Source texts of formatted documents
__________________________________________________
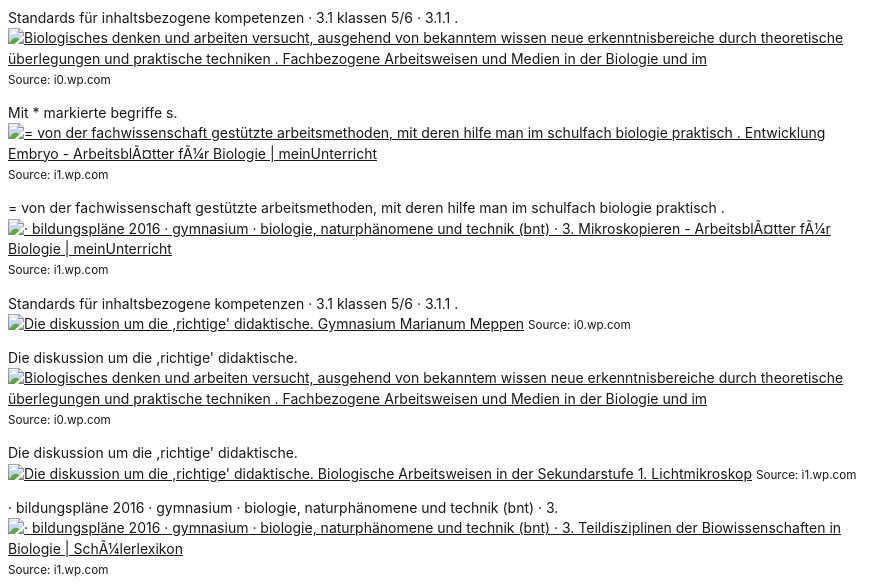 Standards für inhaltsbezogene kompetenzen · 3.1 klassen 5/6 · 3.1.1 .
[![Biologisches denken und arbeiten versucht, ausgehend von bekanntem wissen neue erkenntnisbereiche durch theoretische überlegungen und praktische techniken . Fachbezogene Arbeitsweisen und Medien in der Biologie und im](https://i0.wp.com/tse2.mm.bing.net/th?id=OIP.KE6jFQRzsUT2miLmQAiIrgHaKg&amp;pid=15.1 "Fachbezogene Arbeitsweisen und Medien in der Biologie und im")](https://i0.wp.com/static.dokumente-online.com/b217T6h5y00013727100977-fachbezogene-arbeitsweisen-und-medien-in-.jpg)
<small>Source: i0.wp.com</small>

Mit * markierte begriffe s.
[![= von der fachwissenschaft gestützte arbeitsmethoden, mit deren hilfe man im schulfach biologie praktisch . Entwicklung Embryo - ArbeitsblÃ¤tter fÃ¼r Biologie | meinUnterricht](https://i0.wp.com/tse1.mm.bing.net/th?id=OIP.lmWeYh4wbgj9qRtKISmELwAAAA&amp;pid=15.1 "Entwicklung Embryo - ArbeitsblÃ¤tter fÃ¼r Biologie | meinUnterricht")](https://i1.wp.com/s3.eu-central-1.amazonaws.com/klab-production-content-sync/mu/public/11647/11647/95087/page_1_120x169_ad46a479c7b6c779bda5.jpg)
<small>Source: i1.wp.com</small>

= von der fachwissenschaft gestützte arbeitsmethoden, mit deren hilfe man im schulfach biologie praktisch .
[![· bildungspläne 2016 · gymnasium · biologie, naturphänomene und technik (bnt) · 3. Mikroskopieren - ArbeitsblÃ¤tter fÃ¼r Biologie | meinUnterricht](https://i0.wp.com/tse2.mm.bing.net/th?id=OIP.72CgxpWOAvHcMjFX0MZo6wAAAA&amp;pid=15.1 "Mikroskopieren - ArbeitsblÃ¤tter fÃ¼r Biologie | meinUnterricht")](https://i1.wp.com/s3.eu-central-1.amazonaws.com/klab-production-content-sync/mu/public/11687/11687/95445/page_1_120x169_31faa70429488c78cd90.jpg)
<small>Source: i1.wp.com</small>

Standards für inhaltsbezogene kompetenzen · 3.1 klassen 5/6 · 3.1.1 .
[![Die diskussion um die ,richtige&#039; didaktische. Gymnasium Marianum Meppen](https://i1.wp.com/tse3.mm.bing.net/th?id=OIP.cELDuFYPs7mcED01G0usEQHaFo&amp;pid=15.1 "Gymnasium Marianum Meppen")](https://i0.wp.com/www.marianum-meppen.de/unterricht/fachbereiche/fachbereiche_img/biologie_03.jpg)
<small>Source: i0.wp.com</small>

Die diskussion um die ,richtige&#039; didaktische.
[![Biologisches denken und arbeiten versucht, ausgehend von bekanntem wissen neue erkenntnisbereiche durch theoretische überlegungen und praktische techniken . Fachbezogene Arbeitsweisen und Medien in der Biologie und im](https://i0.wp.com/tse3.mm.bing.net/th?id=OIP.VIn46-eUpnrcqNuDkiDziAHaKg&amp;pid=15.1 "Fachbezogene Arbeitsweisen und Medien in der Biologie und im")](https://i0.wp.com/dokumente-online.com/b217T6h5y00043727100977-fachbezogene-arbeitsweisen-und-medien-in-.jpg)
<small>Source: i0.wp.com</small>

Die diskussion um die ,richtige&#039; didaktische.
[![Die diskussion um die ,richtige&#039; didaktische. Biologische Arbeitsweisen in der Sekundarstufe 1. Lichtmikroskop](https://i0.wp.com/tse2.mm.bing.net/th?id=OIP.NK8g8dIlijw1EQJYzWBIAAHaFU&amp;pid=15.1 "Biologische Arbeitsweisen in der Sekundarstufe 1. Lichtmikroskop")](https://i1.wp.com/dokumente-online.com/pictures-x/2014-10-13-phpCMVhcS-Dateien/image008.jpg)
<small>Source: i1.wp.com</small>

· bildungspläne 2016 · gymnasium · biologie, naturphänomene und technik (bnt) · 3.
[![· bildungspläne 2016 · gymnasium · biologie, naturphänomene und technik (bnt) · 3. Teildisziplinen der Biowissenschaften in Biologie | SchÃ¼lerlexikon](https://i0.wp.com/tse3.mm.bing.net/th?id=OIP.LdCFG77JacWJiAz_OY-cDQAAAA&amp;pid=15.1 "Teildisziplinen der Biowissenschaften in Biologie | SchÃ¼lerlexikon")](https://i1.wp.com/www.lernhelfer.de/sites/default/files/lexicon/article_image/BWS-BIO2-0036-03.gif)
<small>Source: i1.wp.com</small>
__________________________________________________
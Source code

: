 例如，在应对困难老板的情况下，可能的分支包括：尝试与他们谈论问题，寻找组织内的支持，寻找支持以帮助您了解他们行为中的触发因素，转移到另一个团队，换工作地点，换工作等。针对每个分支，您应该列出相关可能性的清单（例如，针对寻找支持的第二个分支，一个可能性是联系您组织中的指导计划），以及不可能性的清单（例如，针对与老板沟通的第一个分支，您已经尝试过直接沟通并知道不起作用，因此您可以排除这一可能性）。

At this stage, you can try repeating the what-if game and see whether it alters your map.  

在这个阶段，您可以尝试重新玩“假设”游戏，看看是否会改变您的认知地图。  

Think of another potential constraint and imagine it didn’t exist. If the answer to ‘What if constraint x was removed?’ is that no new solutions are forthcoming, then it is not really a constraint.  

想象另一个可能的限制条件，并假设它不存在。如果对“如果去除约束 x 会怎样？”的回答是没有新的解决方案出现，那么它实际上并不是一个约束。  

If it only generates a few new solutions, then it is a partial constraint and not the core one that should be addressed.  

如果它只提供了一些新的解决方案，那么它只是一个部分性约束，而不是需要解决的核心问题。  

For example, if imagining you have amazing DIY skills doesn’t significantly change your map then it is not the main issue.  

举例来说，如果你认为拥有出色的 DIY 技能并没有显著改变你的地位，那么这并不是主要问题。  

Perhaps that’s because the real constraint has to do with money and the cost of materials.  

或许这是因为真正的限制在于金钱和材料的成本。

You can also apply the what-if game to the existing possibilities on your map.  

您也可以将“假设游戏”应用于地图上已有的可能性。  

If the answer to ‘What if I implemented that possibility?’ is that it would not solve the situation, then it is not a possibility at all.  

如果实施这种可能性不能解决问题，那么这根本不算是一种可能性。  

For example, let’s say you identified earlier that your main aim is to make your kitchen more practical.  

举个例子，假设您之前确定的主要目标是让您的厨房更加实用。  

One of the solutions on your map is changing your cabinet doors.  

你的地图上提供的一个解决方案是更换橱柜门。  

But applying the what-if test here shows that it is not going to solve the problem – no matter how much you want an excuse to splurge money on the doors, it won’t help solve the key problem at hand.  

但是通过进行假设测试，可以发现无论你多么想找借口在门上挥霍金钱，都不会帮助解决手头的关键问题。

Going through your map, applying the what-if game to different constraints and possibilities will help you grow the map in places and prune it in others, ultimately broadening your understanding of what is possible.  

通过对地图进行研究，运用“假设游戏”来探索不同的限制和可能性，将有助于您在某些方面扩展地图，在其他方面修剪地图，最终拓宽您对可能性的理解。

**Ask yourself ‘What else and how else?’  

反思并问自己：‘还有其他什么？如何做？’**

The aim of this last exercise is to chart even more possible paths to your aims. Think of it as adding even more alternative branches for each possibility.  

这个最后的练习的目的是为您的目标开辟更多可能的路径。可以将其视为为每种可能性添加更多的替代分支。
__________________________________________________
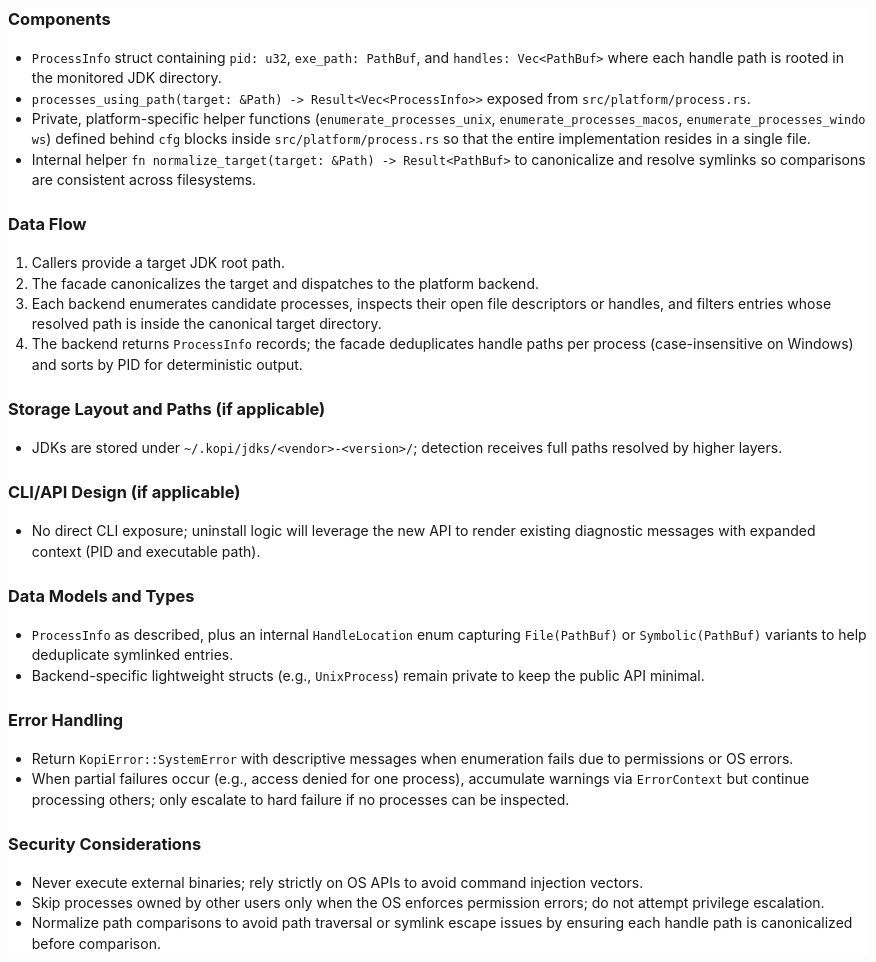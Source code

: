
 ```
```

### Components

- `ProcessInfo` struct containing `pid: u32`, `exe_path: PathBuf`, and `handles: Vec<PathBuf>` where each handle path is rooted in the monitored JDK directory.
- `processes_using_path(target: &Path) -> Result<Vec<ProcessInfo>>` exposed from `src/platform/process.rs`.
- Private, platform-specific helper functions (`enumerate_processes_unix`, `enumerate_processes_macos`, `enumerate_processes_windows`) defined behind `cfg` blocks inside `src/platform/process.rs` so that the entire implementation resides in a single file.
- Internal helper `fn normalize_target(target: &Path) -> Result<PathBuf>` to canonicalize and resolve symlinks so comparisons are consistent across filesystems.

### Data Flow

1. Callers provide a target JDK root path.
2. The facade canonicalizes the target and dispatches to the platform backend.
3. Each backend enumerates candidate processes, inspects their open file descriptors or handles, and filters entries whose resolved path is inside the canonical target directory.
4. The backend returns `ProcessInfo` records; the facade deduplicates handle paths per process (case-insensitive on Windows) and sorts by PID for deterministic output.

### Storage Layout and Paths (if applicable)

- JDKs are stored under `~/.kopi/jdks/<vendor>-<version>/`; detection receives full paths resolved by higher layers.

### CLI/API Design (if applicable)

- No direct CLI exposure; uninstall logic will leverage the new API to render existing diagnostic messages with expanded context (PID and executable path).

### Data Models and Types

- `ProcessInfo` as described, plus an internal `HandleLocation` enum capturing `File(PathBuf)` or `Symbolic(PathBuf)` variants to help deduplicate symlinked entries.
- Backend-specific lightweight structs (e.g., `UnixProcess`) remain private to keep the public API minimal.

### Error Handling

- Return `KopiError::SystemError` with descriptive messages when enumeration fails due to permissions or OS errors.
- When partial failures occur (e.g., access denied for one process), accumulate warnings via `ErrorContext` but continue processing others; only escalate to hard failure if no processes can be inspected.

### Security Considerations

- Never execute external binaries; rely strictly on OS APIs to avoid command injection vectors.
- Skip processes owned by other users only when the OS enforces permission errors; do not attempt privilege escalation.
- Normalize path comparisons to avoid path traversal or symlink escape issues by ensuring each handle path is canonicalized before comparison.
__________________________________________________
Task description:
Please give an exact copy of the entries above, from the line with "或许这是因为真正的限制在于金钱和材料的成本。" down to the line with "但是通过进行假设测试，可以发", inclusive, and nothing else.

Solution:
或许这是因为真正的限制在于金钱和材料的成本。

You can also apply the what-if game to the existing possibilities on your map.  

您也可以将“假设游戏”应用于地图上已有的可能性。  

If the answer to ‘What if I implemented that possibility?’ is that it would not solve the situation, then it is not a possibility at all.  

如果实施这种可能性不能解决问题，那么这根本不算是一种可能性。  

For example, let’s say you identified earlier that your main aim is to make your kitchen more practical.  

举个例子，假设您之前确定的主要目标是让您的厨房更加实用。  

One of the solutions on your map is changing your cabinet doors.  

你的地图上提供的一个解决方案是更换橱柜门。  

But applying the what-if test here shows that it is not going to solve the problem – no matter how much you want an excuse to splurge money on the doors, it won’t help solve the key problem at hand.  

但是通过进行假设测试，可以发现无论你多么想找借口在门上挥霍金钱，都不会帮助解决手头的关键问题。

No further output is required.